● **EXERCISE**:
Search the data for the word "website" and copy every line where it occurs.

Source data
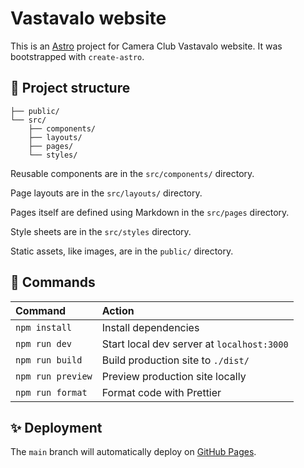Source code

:# Vastavalo website

This is an [Astro](https://astro.build/) project for Camera Club Vastavalo website. It was bootstrapped with `create-astro`.

## 🚀 Project structure

```
├── public/
└── src/
    ├── components/
    ├── layouts/
    ├── pages/
    └── styles/
```

Reusable components are in the `src/components/` directory.

Page layouts are in the `src/layouts/` directory.

Pages itself are defined using Markdown in the `src/pages` directory.

Style sheets are in the `src/styles` directory.

Static assets, like images, are in the `public/` directory.

## 🧞 Commands

| Command           | Action                                     |
| :---------------- | :----------------------------------------- |
| `npm install`     | Install dependencies                       |
| `npm run dev`     | Start local dev server at `localhost:3000` |
| `npm run build`   | Build production site to `./dist/`         |
| `npm run preview` | Preview production site locally            |
| `npm run format`  | Format code with Prettier                  |

## ✨ Deployment

The `main` branch will automatically deploy on [GitHub Pages](https://vastavalo.github.io/vastavalo-website/).
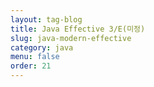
 ```yaml
---
layout: tag-blog
title: Java Effective 3/E(미정)
slug: java-modern-effective
category: java
menu: false
order: 21
---
```



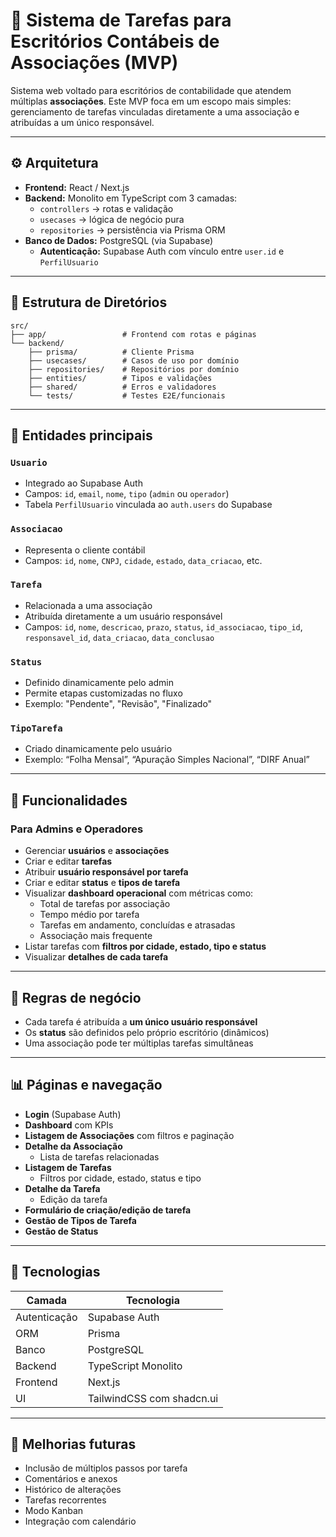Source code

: # 🧾 Sistema de Tarefas para Escritórios Contábeis de Associações (MVP)

Sistema web voltado para escritórios de contabilidade que atendem múltiplas **associações**. Este MVP foca em um escopo mais simples: gerenciamento de tarefas vinculadas diretamente a uma associação e atribuídas a um único responsável.

---

## ⚙️ Arquitetura

- **Frontend:** React / Next.js
- **Backend:** Monolito em TypeScript com 3 camadas:
  - `controllers` → rotas e validação
  - `usecases` → lógica de negócio pura
  - `repositories` → persistência via Prisma ORM
- **Banco de Dados:** PostgreSQL (via Supabase)
  - **Autenticação:** Supabase Auth com vínculo entre `user.id` e `PerfilUsuario`

---

## 📁 Estrutura de Diretórios

```
src/
├── app/                 # Frontend com rotas e páginas
└── backend/
    ├── prisma/          # Cliente Prisma
    ├── usecases/        # Casos de uso por domínio
    ├── repositories/    # Repositórios por domínio
    ├── entities/        # Tipos e validações
    ├── shared/          # Erros e validadores
    └── tests/           # Testes E2E/funcionais
```

---

## 🧩 Entidades principais

### `Usuario`
- Integrado ao Supabase Auth
- Campos: `id`, `email`, `nome`, `tipo` (`admin` ou `operador`)
- Tabela `PerfilUsuario` vinculada ao `auth.users` do Supabase

### `Associacao`
- Representa o cliente contábil
- Campos: `id`, `nome`, `CNPJ`, `cidade`, `estado`, `data_criacao`, etc.

### `Tarefa`
- Relacionada a uma associação
- Atribuída diretamente a um usuário responsável
- Campos: `id`, `nome`, `descricao`, `prazo`, `status`, `id_associacao`, `tipo_id`, `responsavel_id`, `data_criacao`, `data_conclusao`

### `Status`
- Definido dinamicamente pelo admin
- Permite etapas customizadas no fluxo
- Exemplo: "Pendente", "Revisão", "Finalizado"

### `TipoTarefa`
- Criado dinamicamente pelo usuário
- Exemplo: “Folha Mensal”, “Apuração Simples Nacional”, “DIRF Anual”

---

## 📄 Funcionalidades

### Para Admins e Operadores
- Gerenciar **usuários** e **associações**
- Criar e editar **tarefas**
- Atribuir **usuário responsável por tarefa**
- Criar e editar **status** e **tipos de tarefa**
- Visualizar **dashboard operacional** com métricas como:
  - Total de tarefas por associação
  - Tempo médio por tarefa
  - Tarefas em andamento, concluídas e atrasadas
  - Associação mais frequente
- Listar tarefas com **filtros por cidade, estado, tipo e status**
- Visualizar **detalhes de cada tarefa**

---

## 🧠 Regras de negócio

- Cada tarefa é atribuída a **um único usuário responsável**
- Os **status** são definidos pelo próprio escritório (dinâmicos)
- Uma associação pode ter múltiplas tarefas simultâneas

---

## 📊 Páginas e navegação

- **Login** (Supabase Auth)
- **Dashboard** com KPIs
- **Listagem de Associações** com filtros e paginação
- **Detalhe da Associação**
  - Lista de tarefas relacionadas
- **Listagem de Tarefas**
  - Filtros por cidade, estado, status e tipo
- **Detalhe da Tarefa**
  - Edição da tarefa
- **Formulário de criação/edição de tarefa**
- **Gestão de Tipos de Tarefa**
- **Gestão de Status**

---

## 🧰 Tecnologias

| Camada       | Tecnologia                |
| ------------ | ------------------------- |
| Autenticação | Supabase Auth             |
| ORM          | Prisma                    |
| Banco        | PostgreSQL                |
| Backend      | TypeScript Monolito       |
| Frontend     | Next.js                   |
| UI           | TailwindCSS com shadcn.ui |

---

## 🚀 Melhorias futuras

- Inclusão de múltiplos passos por tarefa
- Comentários e anexos
- Histórico de alterações
- Tarefas recorrentes
- Modo Kanban
- Integração com calendário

● **EXPECTED ANSWER**:
:# Vastavalo website
This is an [Astro](https://astro.build/) project for Camera Club Vastavalo website. It was bootstrapped with `create-astro`.
The `main` branch will automatically deploy on [GitHub Pages](https://vastavalo.github.io/vastavalo-website/).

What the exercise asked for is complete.